We cannot really claim Anne Tyler, those of us in the Twin Cities who love and admire her work. Yes, she was born in Minneapolis, but she moved away as a baby and is really a Baltimore writer. Baltimore is where she has lived most of her life, and Baltimore is where all 19 of her wonderful novels are set.

Still, as the place of her birth, we can quietly feel just a teeny bit proud when we hear, as we did today, that she is the winner of the 2012 Sunday Times (of London) Award for Literary Excellence.

She'll go to London--her first trip the UK--in April to receive the award and to be interviewed by the chief fiction critic of the London Times.

(So now I'm wishing that the Strib had an award for excellence, or, at the very least, a chief fiction critic.)

Tyler won the Pulitzer Prize in 1989 (and was a finalist twice before that) for "Breathing Lessons," a story of a difficult but enduring marriage. All of her novels are rather homey, in a way, dealing with quirky people struggling with life.
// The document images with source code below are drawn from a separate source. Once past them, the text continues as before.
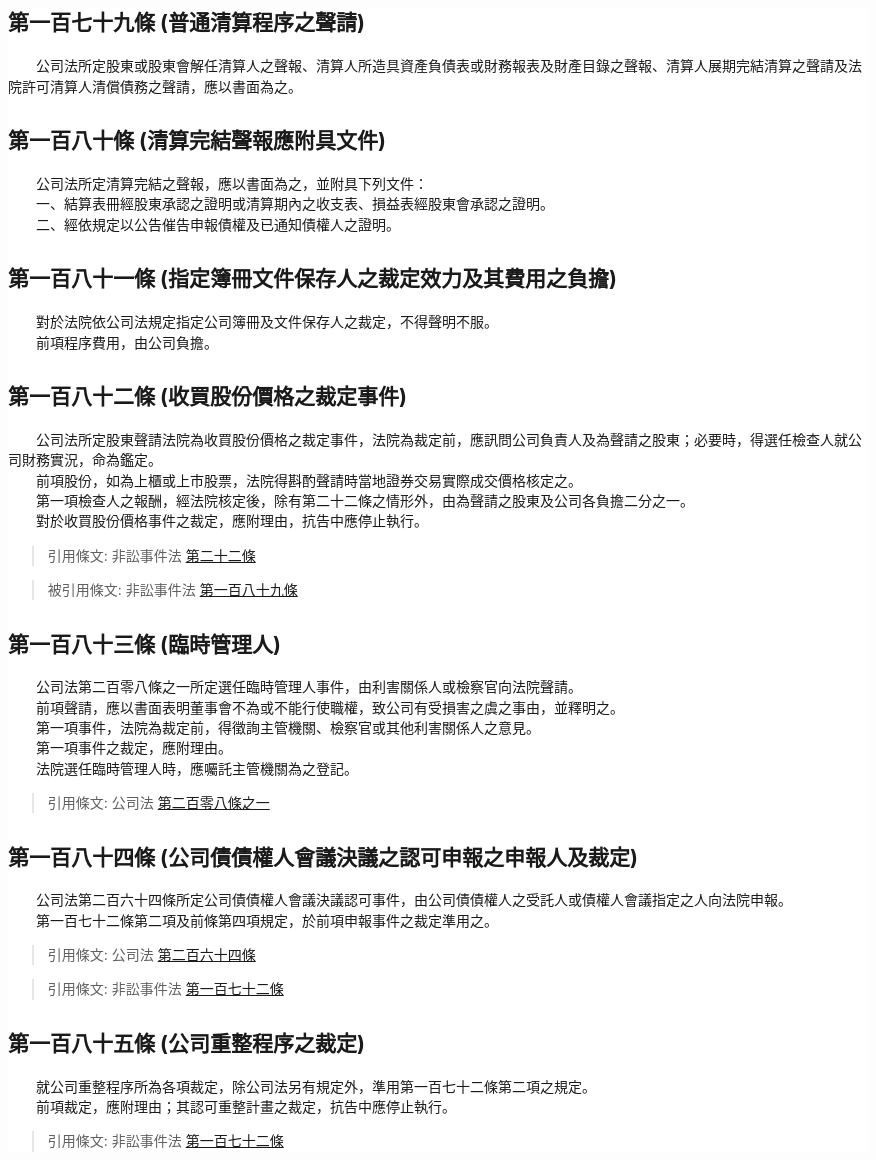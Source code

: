 
第一百七十九條 (普通清算程序之聲請)
-----------------------------------
　　公司法所定股東或股東會解任清算人之聲報、清算人所造具資產負債表或財務報表及財產目錄之聲報、清算人展期完結清算之聲請及法院許可清算人清償債務之聲請，應以書面為之。  


第一百八十條 (清算完結聲報應附具文件)
-------------------------------------
　　公司法所定清算完結之聲報，應以書面為之，並附具下列文件：  
　　一、結算表冊經股東承認之證明或清算期內之收支表、損益表經股東會承認之證明。  
　　二、經依規定以公告催告申報債權及已通知債權人之證明。  


第一百八十一條 (指定簿冊文件保存人之裁定效力及其費用之負擔)
-----------------------------------------------------------
　　對於法院依公司法規定指定公司簿冊及文件保存人之裁定，不得聲明不服。  
　　前項程序費用，由公司負擔。  


第一百八十二條 (收買股份價格之裁定事件)
---------------------------------------
　　公司法所定股東聲請法院為收買股份價格之裁定事件，法院為裁定前，應訊問公司負責人及為聲請之股東；必要時，得選任檢查人就公司財務實況，命為鑑定。  
　　前項股份，如為上櫃或上市股票，法院得斟酌聲請時當地證券交易實際成交價格核定之。  
　　第一項檢查人之報酬，經法院核定後，除有第二十二條之情形外，由為聲請之股東及公司各負擔二分之一。  
　　對於收買股份價格事件之裁定，應附理由，抗告中應停止執行。  
> 引用條文: 非訟事件法 [第二十二條](../../法務/民事/非訟事件法.md#第二十二條-無益費用之負擔)

> 被引用條文: 非訟事件法 [第一百八十九條](../../法務/民事/非訟事件法.md#第一百八十九條-命令開始特別清算與清算協定之認可及變更等事件之裁定)



第一百八十三條 (臨時管理人)
---------------------------
　　公司法第二百零八條之一所定選任臨時管理人事件，由利害關係人或檢察官向法院聲請。  
　　前項聲請，應以書面表明董事會不為或不能行使職權，致公司有受損害之虞之事由，並釋明之。  
　　第一項事件，法院為裁定前，得徵詢主管機關、檢察官或其他利害關係人之意見。  
　　第一項事件之裁定，應附理由。  
　　法院選任臨時管理人時，應囑託主管機關為之登記。  
> 引用條文: 公司法 [第二百零八條之一](../../經濟貿易/商業/公司法.md#第二百零八條之一)



第一百八十四條 (公司債債權人會議決議之認可申報之申報人及裁定)
-------------------------------------------------------------
　　公司法第二百六十四條所定公司債債權人會議決議認可事件，由公司債債權人之受託人或債權人會議指定之人向法院申報。  
　　第一百七十二條第二項及前條第四項規定，於前項申報事件之裁定準用之。  
> 引用條文: 公司法 [第二百六十四條](../../經濟貿易/商業/公司法.md#第二百六十四條-議事錄之作成與執行)

> 引用條文: 非訟事件法 [第一百七十二條](../../法務/民事/非訟事件法.md#第一百七十二條-公司裁定解散之聲請方式)



第一百八十五條 (公司重整程序之裁定)
-----------------------------------
　　就公司重整程序所為各項裁定，除公司法另有規定外，準用第一百七十二條第二項之規定。  
　　前項裁定，應附理由；其認可重整計畫之裁定，抗告中應停止執行。  
> 引用條文: 非訟事件法 [第一百七十二條](../../法務/民事/非訟事件法.md#第一百七十二條-公司裁定解散之聲請方式)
You might know "The Accidental Tourist," which was a lovely movie starring Geena Davis and William Hurt, but if you haven't read the book, you should. It was a good movie, but it's a terrific book.

Her latest novel, "The Beginner's Goodbye," is her 19th book; it's about a widower learning to rebuild his life after the death of his wife. It will be published in April and--this just in--will be excerpted in the next issue of Granta Magazine. It will be on the newstands in the U.S. on Feb. 7.

Previous winners of the Times award include Irish poet Seamus Heaney, Canadian novelist Margaret Atwood, and Britsh writers Anthony Burgess, John le Carre, and Muriel Spark.